Records supplied -
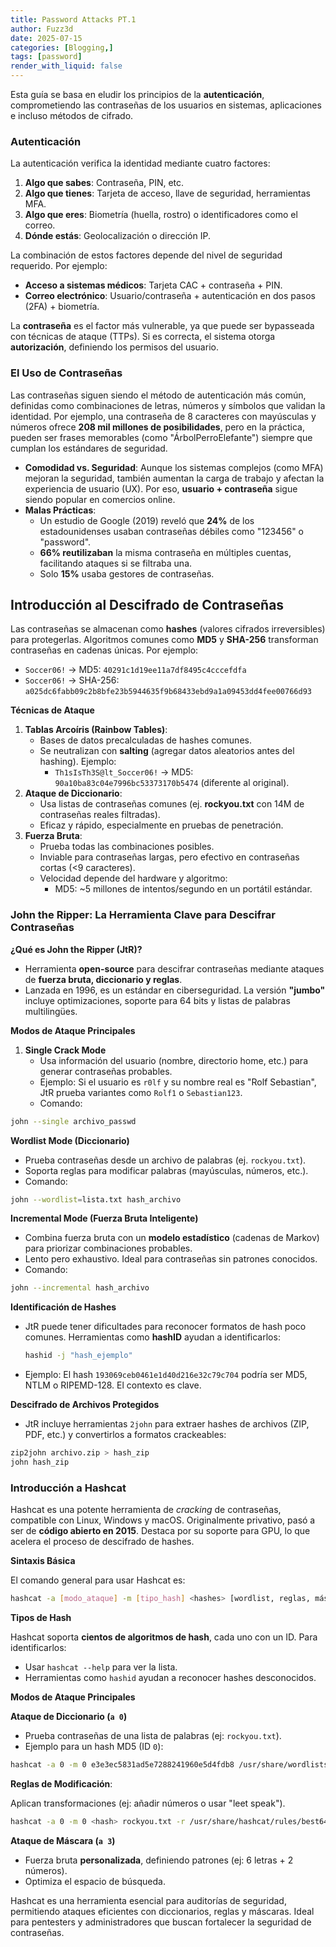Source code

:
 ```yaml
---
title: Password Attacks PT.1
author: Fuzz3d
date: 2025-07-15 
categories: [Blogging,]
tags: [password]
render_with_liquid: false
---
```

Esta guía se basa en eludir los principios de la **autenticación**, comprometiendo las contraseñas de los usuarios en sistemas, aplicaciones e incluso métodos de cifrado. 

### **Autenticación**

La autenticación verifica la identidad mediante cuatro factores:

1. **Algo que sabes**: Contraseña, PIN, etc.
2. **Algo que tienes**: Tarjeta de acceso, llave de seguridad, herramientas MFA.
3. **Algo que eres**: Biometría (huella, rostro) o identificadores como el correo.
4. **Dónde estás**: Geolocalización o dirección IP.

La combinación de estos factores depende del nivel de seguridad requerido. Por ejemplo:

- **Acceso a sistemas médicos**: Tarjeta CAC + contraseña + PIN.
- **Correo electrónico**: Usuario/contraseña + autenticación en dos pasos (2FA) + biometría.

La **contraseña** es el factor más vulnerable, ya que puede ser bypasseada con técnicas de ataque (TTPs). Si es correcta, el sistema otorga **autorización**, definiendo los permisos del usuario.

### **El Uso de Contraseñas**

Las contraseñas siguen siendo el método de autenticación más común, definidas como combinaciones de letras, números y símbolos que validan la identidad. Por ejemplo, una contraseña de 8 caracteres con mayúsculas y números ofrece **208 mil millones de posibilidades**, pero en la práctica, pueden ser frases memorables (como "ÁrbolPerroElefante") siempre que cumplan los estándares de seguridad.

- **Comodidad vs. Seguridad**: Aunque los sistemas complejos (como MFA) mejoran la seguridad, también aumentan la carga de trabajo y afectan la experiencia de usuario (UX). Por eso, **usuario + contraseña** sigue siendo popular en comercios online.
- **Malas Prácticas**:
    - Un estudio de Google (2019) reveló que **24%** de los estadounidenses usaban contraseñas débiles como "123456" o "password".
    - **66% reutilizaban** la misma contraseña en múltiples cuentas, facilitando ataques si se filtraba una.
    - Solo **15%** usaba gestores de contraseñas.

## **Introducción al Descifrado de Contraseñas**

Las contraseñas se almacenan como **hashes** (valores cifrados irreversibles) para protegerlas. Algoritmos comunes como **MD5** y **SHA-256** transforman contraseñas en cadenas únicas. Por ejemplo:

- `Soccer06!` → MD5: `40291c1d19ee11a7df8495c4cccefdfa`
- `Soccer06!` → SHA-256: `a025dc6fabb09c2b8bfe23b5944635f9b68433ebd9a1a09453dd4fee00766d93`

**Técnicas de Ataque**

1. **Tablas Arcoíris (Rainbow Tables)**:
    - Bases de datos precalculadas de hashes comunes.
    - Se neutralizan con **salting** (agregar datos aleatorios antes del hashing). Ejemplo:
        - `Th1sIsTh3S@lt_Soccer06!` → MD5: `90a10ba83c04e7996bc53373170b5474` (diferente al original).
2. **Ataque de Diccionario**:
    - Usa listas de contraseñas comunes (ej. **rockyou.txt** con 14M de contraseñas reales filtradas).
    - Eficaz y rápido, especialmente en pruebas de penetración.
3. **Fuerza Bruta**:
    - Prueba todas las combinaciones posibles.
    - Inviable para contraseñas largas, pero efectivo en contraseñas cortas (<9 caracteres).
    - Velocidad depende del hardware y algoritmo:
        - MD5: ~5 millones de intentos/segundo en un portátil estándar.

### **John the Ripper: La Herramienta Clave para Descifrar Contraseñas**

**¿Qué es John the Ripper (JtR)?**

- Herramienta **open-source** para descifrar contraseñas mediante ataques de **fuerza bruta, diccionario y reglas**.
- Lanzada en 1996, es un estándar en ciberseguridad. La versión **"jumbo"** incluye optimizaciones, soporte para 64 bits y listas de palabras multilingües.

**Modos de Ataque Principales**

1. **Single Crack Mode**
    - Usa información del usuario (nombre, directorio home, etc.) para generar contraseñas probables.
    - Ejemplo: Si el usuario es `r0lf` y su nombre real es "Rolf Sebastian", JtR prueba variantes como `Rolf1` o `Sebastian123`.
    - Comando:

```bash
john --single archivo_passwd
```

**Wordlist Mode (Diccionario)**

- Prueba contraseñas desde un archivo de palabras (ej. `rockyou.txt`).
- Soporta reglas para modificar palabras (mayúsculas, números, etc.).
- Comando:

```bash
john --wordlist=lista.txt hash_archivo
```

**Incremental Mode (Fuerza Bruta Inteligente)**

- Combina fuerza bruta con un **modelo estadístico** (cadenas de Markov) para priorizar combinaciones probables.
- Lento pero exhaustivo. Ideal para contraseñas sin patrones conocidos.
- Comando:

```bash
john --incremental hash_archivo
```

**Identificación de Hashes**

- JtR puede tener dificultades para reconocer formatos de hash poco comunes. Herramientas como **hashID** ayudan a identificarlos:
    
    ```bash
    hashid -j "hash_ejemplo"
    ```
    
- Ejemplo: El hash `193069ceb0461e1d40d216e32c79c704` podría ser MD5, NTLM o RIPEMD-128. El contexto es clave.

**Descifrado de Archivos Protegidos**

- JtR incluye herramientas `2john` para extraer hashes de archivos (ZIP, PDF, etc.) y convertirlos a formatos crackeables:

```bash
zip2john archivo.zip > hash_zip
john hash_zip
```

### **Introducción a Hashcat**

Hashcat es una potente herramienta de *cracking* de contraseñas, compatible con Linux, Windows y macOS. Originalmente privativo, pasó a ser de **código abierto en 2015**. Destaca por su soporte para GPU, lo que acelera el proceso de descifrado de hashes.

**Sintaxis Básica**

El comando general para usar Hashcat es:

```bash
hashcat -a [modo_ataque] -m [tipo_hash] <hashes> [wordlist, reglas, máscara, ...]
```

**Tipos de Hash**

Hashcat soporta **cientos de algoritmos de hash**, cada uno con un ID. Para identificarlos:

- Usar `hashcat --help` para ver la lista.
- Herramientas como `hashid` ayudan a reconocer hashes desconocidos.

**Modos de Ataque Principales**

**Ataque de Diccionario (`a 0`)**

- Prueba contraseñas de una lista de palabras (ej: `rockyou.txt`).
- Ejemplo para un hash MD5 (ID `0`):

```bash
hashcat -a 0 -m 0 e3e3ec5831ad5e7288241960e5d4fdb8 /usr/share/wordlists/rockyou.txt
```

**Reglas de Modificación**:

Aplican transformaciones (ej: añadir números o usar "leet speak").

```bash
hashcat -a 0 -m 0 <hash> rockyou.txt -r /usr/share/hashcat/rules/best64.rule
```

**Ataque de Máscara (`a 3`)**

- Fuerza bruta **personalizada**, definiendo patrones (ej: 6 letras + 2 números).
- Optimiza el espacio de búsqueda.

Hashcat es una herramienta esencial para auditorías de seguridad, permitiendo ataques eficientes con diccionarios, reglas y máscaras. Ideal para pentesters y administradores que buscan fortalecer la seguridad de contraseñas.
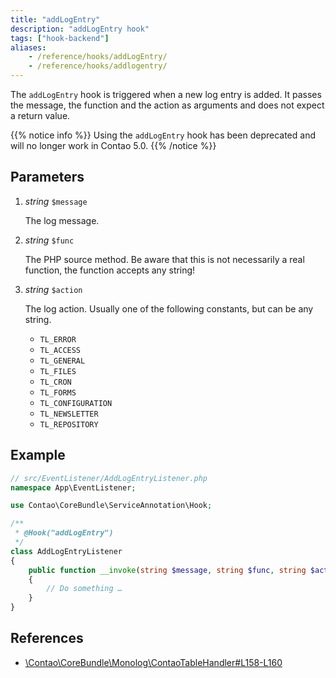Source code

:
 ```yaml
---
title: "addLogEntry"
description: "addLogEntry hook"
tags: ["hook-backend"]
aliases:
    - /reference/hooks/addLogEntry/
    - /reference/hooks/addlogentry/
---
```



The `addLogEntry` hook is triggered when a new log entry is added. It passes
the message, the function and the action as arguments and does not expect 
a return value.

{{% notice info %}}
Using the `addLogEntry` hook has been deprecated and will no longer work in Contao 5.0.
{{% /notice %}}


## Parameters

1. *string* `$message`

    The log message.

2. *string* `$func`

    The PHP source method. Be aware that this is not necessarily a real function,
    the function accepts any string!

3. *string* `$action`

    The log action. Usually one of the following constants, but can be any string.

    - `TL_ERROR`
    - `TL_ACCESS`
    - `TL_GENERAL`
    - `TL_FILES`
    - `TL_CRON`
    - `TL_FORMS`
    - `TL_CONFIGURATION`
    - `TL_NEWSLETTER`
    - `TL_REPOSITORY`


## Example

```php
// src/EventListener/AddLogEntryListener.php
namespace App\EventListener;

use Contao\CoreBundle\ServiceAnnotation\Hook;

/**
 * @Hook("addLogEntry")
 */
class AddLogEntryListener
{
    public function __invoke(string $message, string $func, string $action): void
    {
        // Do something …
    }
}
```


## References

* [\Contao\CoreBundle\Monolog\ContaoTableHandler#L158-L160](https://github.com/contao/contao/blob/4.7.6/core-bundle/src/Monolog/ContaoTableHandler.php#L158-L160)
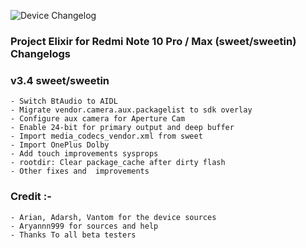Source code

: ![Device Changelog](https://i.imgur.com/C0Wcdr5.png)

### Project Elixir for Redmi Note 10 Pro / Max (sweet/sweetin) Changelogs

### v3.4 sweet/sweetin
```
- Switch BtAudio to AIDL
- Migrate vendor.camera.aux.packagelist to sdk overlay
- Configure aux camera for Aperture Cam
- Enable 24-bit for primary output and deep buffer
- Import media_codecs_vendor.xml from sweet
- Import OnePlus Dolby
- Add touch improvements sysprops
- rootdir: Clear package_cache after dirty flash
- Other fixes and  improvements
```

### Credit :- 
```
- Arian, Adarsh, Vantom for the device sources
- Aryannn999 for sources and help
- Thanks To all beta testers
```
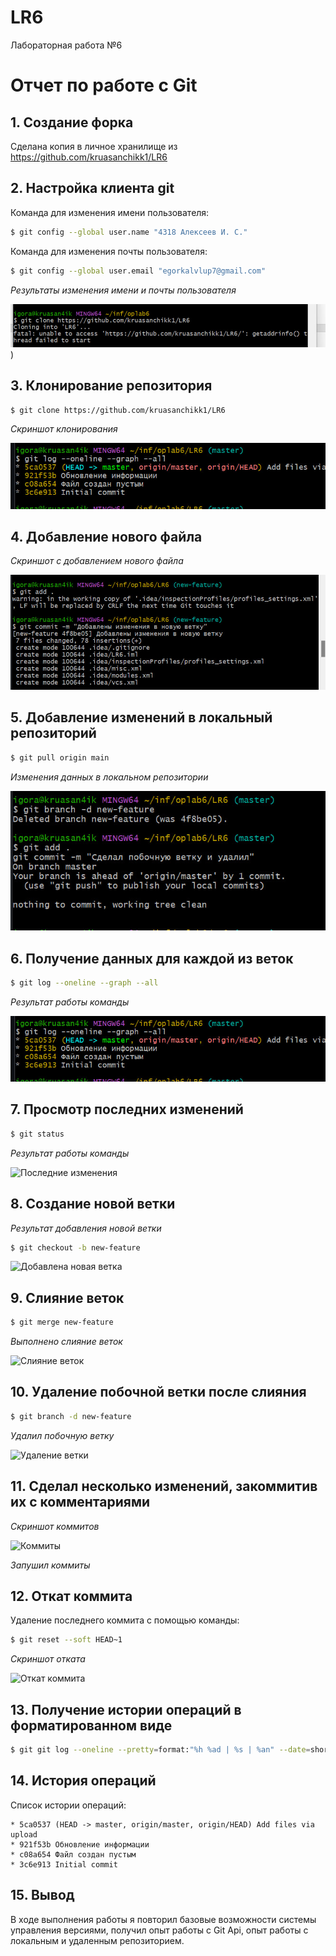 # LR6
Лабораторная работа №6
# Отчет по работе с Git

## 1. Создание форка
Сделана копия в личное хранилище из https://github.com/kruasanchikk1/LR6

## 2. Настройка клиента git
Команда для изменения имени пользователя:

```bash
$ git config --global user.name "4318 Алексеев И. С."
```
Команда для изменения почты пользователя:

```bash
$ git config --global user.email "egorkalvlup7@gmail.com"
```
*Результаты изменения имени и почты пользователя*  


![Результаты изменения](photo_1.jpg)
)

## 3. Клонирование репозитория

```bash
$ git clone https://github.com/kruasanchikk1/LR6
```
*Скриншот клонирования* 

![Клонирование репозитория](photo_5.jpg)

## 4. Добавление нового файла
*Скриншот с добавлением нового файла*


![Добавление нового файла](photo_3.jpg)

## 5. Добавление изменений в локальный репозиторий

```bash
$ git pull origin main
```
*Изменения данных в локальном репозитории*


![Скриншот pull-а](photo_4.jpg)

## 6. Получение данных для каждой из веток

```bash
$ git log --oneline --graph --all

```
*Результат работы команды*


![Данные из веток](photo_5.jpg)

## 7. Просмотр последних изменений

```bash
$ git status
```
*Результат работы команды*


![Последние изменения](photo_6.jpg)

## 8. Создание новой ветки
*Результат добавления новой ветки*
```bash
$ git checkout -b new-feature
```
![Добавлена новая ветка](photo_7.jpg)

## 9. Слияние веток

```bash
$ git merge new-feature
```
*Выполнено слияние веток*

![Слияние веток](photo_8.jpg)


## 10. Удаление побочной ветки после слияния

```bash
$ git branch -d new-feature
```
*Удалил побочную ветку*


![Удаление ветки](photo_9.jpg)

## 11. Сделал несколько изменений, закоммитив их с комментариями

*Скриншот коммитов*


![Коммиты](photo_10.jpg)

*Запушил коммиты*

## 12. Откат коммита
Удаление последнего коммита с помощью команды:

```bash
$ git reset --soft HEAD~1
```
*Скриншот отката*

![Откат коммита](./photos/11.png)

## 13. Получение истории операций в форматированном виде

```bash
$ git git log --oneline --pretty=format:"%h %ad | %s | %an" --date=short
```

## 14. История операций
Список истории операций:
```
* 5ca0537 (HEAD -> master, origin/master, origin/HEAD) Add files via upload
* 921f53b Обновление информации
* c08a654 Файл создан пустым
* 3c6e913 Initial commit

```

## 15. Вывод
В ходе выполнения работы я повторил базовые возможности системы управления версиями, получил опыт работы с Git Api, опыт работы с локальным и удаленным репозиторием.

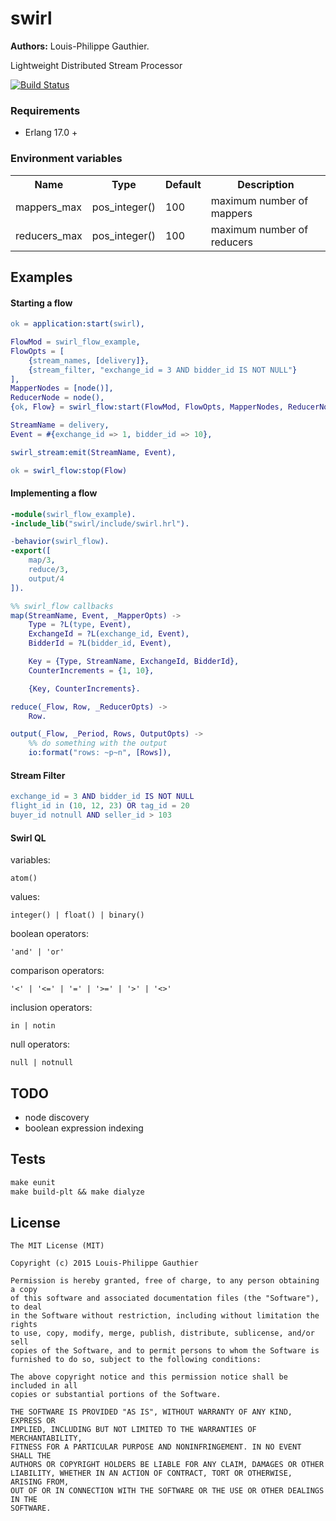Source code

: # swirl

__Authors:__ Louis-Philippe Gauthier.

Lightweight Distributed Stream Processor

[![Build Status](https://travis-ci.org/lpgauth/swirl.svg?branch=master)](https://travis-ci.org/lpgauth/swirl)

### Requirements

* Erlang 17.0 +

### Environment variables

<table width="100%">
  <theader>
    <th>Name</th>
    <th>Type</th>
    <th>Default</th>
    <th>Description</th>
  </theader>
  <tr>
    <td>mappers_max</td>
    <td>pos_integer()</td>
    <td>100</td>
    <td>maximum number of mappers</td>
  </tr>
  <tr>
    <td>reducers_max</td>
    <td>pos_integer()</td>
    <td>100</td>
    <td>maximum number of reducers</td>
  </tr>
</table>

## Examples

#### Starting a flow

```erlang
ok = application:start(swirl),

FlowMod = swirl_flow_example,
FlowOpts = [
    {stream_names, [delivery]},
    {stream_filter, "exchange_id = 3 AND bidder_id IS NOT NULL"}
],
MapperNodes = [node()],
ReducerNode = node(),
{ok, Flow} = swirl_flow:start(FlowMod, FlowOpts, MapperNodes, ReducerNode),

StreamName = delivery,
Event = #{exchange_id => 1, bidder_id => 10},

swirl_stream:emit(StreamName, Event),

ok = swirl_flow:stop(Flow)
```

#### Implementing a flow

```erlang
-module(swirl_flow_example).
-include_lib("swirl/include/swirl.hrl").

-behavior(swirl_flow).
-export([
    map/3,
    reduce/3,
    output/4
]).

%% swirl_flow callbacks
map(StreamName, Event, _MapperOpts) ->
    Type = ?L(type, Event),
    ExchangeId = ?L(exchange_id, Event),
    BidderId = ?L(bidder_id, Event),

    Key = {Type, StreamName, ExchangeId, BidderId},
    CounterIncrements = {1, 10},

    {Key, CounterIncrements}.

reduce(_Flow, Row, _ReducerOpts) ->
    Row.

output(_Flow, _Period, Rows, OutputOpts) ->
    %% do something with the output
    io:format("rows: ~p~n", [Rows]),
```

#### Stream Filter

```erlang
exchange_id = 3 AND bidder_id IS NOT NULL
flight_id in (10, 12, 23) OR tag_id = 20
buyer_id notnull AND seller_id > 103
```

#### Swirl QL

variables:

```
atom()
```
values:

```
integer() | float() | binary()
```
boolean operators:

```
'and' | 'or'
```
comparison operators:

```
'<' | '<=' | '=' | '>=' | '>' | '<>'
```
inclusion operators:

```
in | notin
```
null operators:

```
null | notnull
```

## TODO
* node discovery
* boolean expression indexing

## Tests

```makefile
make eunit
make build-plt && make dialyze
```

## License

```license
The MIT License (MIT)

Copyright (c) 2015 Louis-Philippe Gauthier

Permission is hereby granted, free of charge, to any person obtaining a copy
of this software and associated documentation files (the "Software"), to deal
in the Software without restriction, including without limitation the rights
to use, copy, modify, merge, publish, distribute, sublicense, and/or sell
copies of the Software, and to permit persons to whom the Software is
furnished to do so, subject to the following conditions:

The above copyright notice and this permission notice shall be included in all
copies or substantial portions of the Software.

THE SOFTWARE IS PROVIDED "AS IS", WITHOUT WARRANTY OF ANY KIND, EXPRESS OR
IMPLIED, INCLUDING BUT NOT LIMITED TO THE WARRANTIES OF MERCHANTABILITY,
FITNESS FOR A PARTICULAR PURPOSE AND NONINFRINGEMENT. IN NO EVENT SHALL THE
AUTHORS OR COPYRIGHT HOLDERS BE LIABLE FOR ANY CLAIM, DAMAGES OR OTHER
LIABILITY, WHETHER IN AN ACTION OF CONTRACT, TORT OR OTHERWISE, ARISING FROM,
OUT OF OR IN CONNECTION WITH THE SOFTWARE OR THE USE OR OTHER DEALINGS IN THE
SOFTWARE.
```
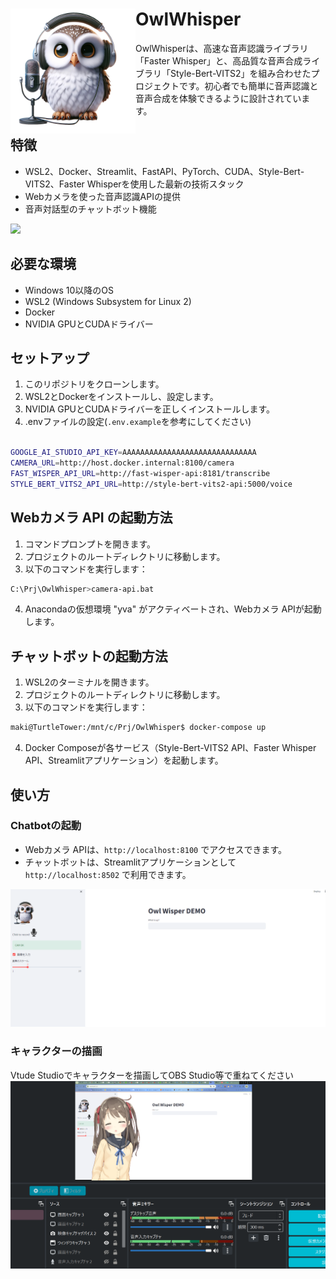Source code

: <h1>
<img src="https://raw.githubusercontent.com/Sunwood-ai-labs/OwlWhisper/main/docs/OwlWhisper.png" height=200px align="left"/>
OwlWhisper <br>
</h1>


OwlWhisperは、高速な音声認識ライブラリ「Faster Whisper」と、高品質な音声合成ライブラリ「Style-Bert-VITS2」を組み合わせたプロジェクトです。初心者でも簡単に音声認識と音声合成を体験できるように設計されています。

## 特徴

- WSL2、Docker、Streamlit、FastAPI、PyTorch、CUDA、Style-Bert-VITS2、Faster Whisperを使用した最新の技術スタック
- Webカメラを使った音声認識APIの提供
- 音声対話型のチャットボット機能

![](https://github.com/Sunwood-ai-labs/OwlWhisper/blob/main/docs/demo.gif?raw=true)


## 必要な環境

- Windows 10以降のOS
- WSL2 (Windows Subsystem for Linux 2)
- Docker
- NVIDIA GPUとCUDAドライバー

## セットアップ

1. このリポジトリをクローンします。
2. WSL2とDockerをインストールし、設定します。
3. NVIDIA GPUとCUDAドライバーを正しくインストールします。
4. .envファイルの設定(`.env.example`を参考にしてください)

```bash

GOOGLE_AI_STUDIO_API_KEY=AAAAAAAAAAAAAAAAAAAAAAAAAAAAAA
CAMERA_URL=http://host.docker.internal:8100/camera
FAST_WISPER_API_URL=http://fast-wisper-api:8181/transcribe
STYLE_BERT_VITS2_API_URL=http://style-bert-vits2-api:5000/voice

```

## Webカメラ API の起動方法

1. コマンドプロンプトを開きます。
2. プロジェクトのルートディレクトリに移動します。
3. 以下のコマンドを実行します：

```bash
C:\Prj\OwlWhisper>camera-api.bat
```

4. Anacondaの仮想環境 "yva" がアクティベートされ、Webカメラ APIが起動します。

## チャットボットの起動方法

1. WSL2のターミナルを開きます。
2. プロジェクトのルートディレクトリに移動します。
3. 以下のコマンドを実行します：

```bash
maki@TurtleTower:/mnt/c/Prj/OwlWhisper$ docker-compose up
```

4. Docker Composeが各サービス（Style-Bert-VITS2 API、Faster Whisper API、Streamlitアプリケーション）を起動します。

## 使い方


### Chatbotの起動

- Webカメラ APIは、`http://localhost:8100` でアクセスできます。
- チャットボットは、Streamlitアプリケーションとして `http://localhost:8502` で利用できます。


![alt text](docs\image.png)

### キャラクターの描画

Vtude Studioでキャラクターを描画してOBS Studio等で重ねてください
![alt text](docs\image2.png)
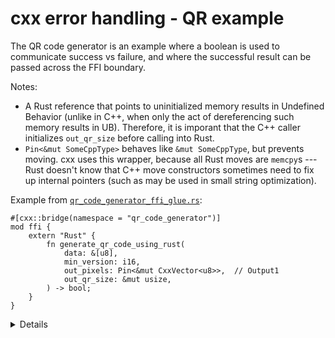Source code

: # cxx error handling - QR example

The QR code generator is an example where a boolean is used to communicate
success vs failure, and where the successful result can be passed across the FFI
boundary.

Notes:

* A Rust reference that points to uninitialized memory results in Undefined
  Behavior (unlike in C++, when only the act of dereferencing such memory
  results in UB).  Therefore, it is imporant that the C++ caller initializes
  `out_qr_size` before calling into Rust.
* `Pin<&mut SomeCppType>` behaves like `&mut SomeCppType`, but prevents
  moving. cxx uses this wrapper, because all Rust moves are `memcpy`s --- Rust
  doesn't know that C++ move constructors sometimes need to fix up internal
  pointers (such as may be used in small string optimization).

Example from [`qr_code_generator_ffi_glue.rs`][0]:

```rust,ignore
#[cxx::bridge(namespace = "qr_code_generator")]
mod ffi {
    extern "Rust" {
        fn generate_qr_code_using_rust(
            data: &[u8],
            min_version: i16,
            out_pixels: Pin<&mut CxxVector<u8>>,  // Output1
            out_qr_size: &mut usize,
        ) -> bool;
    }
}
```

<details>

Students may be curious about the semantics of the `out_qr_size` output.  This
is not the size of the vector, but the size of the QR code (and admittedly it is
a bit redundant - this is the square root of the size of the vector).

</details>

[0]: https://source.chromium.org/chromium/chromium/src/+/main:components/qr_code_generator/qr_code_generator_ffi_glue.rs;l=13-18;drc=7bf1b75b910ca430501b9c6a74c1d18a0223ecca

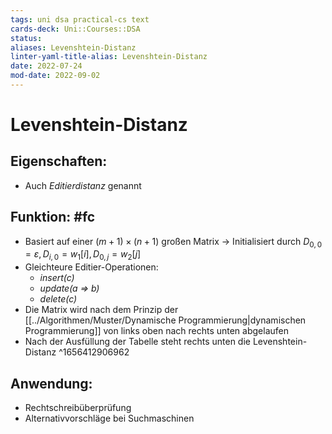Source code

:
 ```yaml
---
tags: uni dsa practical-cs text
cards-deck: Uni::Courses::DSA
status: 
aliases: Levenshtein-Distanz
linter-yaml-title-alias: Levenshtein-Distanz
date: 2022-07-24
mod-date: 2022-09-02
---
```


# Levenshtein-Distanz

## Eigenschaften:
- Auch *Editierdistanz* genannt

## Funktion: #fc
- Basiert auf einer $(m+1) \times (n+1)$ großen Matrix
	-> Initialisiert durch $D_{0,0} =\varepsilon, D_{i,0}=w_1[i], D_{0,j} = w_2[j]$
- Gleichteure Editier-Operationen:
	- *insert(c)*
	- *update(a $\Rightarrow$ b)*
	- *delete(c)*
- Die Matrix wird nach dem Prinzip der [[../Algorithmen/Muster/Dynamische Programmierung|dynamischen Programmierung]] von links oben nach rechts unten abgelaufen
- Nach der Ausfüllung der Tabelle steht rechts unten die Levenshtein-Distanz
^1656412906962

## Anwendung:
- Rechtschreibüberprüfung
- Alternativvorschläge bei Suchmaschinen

Assigned task -
Give back exactly the lines from the top of the records to the line containing "3. **Algo que", both included, and no pictures.

Written solution -
Source code

:
 ```yaml
---
title: Password Attacks PT.1
author: Fuzz3d
date: 2025-07-15 
categories: [Blogging,]
tags: [password]
render_with_liquid: false
---
```

Esta guía se basa en eludir los principios de la **autenticación**, comprometiendo las contraseñas de los usuarios en sistemas, aplicaciones e incluso métodos de cifrado. 

### **Autenticación**

La autenticación verifica la identidad mediante cuatro factores:

1. **Algo que sabes**: Contraseña, PIN, etc.
2. **Algo que tienes**: Tarjeta de acceso, llave de seguridad, herramientas MFA.
3. **Algo que eres**: Biometría (huella, rostro) o identificadores como el correo.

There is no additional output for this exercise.